D0 Databases Meeting: 1/6, 2003 (Mon) at 10:30 am, 9th Circle

Present: Anil Kumar, Robert Illingworth, Taka Yasuda, Stephen White,
         Margherita Vittone, Jeremy Simmons, Adam Lyons, Lee Lueking,
         Diana Bonham, Elizabeth Gallas, Chip Brock (via video)


o  DAN server deployment:
        Robert has started testing the proxy server at Imperial College. 
        His note follows:

Documentation
-------------

Generally, more detail needed

Not clear which (or how many) server names to enter (at the ups tailor
stage) - needs a list.
Tailor asks for product's enviorment varilable prefix - should be
mentioned (even if if we just say accept the default)

Installing db_server_config installs d0_config, so it doesn't need to be
explicitly listed

However, calibration_db_server was not automatically installed.

Guidence of the logfile/statistics/cache directory configuration is needed
(presumably suggest similar setup to the Femilab servers)

More explicit instructions on creating the file cache - it's stuck at the
bottom of the server configuration file page where it's easy to miss

As buildcache.py defaults to 1M cache entries, we should probably warn
anyone trying it that it takes ages to make a cache this large (I think 1
million is too large anyway - a nice extra feature would be to be able to
also specify a max disk size)

Tell the installer how to run the test scripts so they know their
installation works (or not)

A note is probably needed on certain Redhat installations with useless
/etc/hosts entries and the solution or workarounds

Probably it would help to have a single step by step list of the
whole procedure


Code bugs and problems
----------------------

os.getlogin() doesn't work everywhere (apparently tty related). It appears
in calibration_db_server CalibProxy.py and also most of the test scripts.
pwd.getpwuid(os.geteuid())[0] is supposedly more reliable

A 1 million object cache doesn't actually work at the moment - class
FileMgr in db_server_base attempts to mmap (filesize*entry length) bytes
of the file, and for a 1M object cache index this happens to be larger
than will fit in an integer and it crashes. Even if it didn't, mmaping off
the end of the file surely can't be a good thing...

There's a bug in calibration_db_server BaseExceptionMap.py - in the
function Map the final test for unknown exceptions is wrong - it should be
if type(mappedException) == NoneType. Currently an unknown exception
causes it to do a raise None, which isn't allowed and raises a TypeError
instead.

Fixing the previous problem threw up another issue - the exception map
doesn't know what to do with corba exceptions produced by the server the
proxy connects to, and so they get returned as unknown exceptions (which
would send out error emails if we had that turned on). Corba exceptions
should be packaged up and returned to the client in a more palatable form.

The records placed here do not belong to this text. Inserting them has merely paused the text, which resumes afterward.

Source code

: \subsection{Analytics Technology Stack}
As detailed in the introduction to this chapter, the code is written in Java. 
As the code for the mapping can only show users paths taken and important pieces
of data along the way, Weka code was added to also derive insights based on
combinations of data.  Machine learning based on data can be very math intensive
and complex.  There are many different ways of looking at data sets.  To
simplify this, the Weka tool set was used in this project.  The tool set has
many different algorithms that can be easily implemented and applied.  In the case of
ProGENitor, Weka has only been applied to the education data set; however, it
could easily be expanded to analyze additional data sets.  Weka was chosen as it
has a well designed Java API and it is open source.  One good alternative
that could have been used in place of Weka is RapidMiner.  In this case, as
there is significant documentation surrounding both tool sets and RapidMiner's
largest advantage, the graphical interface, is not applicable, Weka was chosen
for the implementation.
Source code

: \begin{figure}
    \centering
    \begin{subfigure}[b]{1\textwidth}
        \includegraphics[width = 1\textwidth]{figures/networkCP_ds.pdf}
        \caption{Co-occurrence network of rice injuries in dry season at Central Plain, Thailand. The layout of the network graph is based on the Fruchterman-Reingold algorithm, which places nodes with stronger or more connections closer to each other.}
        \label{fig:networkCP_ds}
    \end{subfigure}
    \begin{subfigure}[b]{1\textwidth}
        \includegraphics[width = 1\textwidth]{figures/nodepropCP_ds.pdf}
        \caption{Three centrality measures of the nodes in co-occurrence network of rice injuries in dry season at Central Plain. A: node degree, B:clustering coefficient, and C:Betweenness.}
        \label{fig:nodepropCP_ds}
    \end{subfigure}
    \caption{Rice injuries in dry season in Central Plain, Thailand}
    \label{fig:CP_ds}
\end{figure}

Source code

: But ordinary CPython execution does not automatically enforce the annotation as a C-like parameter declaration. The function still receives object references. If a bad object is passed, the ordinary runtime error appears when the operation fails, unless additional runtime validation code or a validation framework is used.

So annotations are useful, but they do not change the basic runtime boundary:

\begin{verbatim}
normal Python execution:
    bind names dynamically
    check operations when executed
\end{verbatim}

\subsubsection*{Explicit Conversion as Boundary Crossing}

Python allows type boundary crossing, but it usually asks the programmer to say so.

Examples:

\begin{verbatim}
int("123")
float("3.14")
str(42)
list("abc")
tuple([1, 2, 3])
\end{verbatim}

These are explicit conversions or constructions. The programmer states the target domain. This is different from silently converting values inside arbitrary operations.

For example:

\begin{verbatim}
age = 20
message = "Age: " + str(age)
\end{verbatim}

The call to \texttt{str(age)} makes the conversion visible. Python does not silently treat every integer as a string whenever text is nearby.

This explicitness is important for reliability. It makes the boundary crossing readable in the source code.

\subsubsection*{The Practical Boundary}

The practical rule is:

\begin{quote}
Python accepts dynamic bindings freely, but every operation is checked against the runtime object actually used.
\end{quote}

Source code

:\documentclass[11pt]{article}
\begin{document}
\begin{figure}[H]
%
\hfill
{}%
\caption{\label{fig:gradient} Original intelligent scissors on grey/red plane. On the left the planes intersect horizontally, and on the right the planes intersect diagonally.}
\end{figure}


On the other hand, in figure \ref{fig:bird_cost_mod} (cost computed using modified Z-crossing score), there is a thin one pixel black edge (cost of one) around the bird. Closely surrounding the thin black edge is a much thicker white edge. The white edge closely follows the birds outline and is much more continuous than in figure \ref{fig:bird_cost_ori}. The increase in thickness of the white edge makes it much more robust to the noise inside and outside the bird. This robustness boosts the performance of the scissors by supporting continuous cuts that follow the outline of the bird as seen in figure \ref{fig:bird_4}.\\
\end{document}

Proxy servant timing out - the proxy creates a servant from its parent
server and hangs on to it. If the proxy is left unused for some period of
time the servant will be closed by the parent server idle timer, and so
the next time the proxy tries to use it it will get back a
OBJECT_NOT_EXIST exception. (As the proxy resets the servant on any corba
exception, it will get a new servant the next time a proxy request is made
and so future attempts will work.) The solution would appear to be for the
proxy server to automatically get a new servant if it ever finds that the
old one has gone away.

Threads don't all die when the server is stopped. I'm puzzled why I've
never seen this while running a server direct from the command line on
Linux

Proxy connections don't produce logfile entries. This isn't a bug, but it
does mean that proxy servers have very little in their logfiles (mainly
entries saying the idle connection scanner is running) compared to servers
with a database connection. This makes it look as if they aren't doing
anything...


Not a proxy issue, but a reminder
---------------------------------

The problem with the non d0om part of SMT server where the connection
manager never gets the connections it is managing back again (and the
connection scanner doesn't return them either), so that eventually the
server runs out of connections and all the threads are left blocked
waiting for a connection to become available, and the server locks up.


        There was a meeting on dealing with statistics info generated in
        XML format and stuffed into a database just before Xmas.
        There will be a joint effort between D0 and CDF in the time scale
        of one month. There will be another meeting shortly.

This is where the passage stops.